A TypeScript-based web scraper that extracts supplement information from Examine.com. This tool uses Puppeteer for web scraping and provides structured data about various supplements, including their benefits, side effects, and scientific names. The output contains limited data as would occur in console JSON output.
- Web scraping of supplement information from Examine.com
- Input validation using Zod
- Structured data output with TypeScript interfaces
- Headless browser automation using Puppeteer
- Error handling and logging
This project is working on main and nutrish-scraper branches for minimum requirements.
The nutrish-ai-chatbot branch provides some additional steps for chatbot AI applications for preferred pequirements. Especially creating API via Vercel. However, this part is not fully completed.

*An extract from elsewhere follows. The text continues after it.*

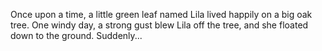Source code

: Once upon a time, a little green leaf named Lila lived happily on a big oak tree. One windy day, a strong gust blew Lila off the tree, and she floated down to the ground. Suddenly...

- Node.js (LTS version recommended)
- npm or yarn package manager
- TypeScript knowledge for development
- Clone the repository:
- Install dependencies:
git clone https://github.com/FCimendere/nutrish-case-implementation.git
cd nutrish-case-implementation
npm install
You can run the scraper using the following command:
npm run scrape
Or directly with ts-node:
npm run start
The scraper returns data in the following format:
typescriptCopyinterface SupplementData {
name: string;
scientificName: string;
overview: string;
benefits: string[];
sideEffects: string[];
otherNames: string[];
}
├── src/
│ ├── interfaces/
│ │ └── supplement.interface.ts
│ ├── services/
│ │ └── scraper.service.ts
│ └── index.ts
├── package.json
└── tsconfig.json
- Built with TypeScript for type safety
- Uses Puppeteer for browser automation
- Implements Zod for input validation
- Configured with strict TypeScript settings
- Includes proper error handling and logging
To build the project:
npm run build
The compiled JavaScript files will be output to the dist directory.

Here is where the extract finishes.